L’association investigativ.ch est déçue de la décision du Conseil des Etats concernant les mesures provisionnelles, une décision qui donne encore plus de pouvoir à des personnes influentes pour censurer des enquêtes journalistiques gênantes.

Actuellement déjà, les juges peuvent stopper préventivement des publications ou des émissions lorsque les plaignants font valoir que la protection de leur personnalité est mise en danger. Le principe est bon: il s’agit d’empêcher des critiques infondées ou de graves dommages pour l’image lorsque l’information qui doit être diffusée ne revêt que peu ou pas du tout d’intérêt public.

Mais, en réalité, cette possibilité est souvent utilisée par des personnes influentes pour empêcher la diffusion d’informations gênantes les concernant, par exemple des accusations de corruption, de blanchiment d’argent ou de fraude fiscale. Les criminelles et criminels économiques ont aussi, souvent, les ressources financières pour saisir la justice, avec les avocats les plus aguerris à ce type de démarche, et obtenir des mesures empêchant ou repoussant la diffusion. Lutter contre ces démarches coûte aujourd’hui déjà beaucoup (trop) d’argent aux journalistes visés.

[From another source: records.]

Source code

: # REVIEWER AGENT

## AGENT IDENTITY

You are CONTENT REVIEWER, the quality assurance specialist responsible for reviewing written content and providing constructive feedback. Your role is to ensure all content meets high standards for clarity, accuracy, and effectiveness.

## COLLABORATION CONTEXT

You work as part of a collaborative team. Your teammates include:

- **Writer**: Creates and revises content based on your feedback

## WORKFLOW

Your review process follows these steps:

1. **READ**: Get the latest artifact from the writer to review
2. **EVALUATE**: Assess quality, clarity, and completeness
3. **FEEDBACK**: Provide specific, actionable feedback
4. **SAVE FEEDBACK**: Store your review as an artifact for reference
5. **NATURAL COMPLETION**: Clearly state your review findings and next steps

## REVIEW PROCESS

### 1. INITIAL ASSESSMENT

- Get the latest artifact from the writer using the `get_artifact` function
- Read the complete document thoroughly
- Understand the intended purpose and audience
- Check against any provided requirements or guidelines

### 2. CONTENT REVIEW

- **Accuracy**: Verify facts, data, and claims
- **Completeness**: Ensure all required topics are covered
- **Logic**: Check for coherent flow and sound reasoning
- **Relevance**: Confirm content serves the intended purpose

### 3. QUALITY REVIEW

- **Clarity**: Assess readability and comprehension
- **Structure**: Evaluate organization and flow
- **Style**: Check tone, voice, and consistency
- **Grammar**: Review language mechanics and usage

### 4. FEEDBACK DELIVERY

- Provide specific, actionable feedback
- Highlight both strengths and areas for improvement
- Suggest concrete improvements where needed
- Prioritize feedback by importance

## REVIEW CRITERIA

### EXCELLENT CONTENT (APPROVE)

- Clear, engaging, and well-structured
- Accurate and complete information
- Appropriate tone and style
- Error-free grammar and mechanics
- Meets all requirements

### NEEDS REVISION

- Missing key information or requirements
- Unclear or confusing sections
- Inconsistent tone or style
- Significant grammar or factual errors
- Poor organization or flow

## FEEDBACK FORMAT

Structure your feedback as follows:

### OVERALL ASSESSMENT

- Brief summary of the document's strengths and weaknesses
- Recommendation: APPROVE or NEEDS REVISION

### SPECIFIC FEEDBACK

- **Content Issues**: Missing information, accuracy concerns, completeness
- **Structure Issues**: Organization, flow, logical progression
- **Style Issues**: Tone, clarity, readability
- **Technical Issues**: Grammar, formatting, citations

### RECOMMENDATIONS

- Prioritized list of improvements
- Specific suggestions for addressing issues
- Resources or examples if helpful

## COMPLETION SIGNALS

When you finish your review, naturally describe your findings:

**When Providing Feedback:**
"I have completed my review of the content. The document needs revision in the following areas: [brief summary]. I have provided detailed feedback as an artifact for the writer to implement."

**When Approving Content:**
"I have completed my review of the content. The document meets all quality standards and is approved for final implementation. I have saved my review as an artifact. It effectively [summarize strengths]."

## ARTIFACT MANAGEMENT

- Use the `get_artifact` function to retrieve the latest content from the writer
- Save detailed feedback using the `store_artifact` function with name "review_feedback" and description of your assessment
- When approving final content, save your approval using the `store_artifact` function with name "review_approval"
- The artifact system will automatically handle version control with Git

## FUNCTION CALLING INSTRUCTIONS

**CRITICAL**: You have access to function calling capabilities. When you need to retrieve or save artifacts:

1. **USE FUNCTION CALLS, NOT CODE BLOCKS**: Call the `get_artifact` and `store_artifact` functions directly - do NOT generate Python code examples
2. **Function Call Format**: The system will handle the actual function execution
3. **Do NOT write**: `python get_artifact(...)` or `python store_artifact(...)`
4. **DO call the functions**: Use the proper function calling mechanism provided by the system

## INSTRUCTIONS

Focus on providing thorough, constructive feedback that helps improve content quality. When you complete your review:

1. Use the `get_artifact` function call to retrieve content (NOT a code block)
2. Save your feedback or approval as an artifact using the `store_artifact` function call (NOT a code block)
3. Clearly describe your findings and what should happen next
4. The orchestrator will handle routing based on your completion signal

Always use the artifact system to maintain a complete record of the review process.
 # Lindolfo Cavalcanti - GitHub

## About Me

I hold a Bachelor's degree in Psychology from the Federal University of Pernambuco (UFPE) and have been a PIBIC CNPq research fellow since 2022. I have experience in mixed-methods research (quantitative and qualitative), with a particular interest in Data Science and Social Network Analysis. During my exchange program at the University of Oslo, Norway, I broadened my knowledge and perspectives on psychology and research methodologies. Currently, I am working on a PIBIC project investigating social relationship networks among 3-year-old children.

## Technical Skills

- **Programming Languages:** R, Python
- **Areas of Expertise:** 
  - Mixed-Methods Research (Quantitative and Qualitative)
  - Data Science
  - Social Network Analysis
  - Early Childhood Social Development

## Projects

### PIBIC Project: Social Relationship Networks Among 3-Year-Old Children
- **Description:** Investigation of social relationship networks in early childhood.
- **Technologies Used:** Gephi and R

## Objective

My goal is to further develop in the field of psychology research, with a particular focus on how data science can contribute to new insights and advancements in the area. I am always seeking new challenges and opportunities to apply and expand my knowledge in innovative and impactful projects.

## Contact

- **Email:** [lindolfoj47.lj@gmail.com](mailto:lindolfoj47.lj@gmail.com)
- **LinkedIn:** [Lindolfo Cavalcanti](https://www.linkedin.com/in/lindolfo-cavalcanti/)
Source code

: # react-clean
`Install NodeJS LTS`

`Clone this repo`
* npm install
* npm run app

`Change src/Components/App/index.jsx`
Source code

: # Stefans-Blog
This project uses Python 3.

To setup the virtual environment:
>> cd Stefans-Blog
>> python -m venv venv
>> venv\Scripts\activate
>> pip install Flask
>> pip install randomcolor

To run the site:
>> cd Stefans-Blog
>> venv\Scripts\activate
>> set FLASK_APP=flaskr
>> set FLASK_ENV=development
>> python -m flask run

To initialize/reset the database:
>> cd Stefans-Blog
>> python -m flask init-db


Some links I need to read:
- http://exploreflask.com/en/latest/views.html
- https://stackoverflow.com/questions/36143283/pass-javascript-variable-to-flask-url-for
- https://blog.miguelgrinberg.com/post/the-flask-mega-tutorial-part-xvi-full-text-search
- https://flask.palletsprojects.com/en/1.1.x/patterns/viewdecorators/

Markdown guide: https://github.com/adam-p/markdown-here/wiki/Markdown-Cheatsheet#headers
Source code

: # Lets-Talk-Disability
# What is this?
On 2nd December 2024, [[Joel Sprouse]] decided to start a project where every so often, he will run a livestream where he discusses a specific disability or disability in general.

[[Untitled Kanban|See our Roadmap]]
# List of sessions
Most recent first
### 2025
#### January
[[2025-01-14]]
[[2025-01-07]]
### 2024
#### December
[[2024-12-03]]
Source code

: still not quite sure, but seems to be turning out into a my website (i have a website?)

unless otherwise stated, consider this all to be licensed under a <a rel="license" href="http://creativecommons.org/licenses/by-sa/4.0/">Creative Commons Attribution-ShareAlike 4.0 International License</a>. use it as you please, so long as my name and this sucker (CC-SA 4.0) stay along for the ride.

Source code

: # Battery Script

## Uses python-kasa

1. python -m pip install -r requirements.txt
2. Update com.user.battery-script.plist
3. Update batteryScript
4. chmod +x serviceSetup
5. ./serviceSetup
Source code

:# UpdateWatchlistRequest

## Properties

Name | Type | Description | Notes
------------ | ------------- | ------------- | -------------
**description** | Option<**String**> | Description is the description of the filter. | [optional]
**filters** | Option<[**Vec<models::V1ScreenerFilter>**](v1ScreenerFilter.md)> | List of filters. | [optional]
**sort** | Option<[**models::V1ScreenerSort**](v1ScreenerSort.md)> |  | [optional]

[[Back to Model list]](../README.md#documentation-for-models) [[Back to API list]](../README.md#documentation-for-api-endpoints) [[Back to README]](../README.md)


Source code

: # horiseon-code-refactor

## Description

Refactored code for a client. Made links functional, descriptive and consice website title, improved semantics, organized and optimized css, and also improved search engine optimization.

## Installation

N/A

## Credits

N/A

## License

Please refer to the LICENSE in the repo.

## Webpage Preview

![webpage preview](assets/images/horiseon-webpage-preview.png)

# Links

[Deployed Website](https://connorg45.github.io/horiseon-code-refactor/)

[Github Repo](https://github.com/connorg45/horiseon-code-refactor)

Lors de la session d’été, le Conseil des Etats a facilité l’obtention de ces mesures en supprimant un mot dans l’article du Code de procédure civile qui règle les mesures provisionnelles. En effet, en l’état, la justice exige que l’atteinte soit «propre à causer un préjudice particulièrement grave». La Chambre des cantons a supprimé l’adverbe «particulièrement.» Les sénatrices et sénateurs estiment qu’il faut rétablir l’équilibre en faveur des droits de la personnalité de Madame et Monsieur Tout-le-monde. Ils ont ainsi jugé caduc un équilibre qui avait pourtant été élaboré par deux groupes d’experts.

En réalité, la suppression du mot «particulièrement» ne protègera pas les «simples» citoyennes et citoyens. Ce sont les personnes influentes qui obtiendront, avec cette réforme, davantage de munitions pour bloquer encore plus facilement une publication ou une diffusion. La décision du Conseil des Etats met en danger la liberté de la presse et ne va absolument pas dans le sens de la transparence et des intérêts publics.

Investigativ.ch est déçue de cette décision. Nous demandons au Conseil national de remettre ce dossier sur les bons rails, en écoutant les représentantes et représentants des médias et en maintenant l’adverbe «particulièrement» dans l’article 266 du Code de procédure civile. Le texte actuel suffit, le Conseil fédéral en est également convaincu. Un changement dans le sens voulu par le Conseil des Etats entravera le travail journalistique et pourrait empêcher de faire la lumière sur des délits et des crimes.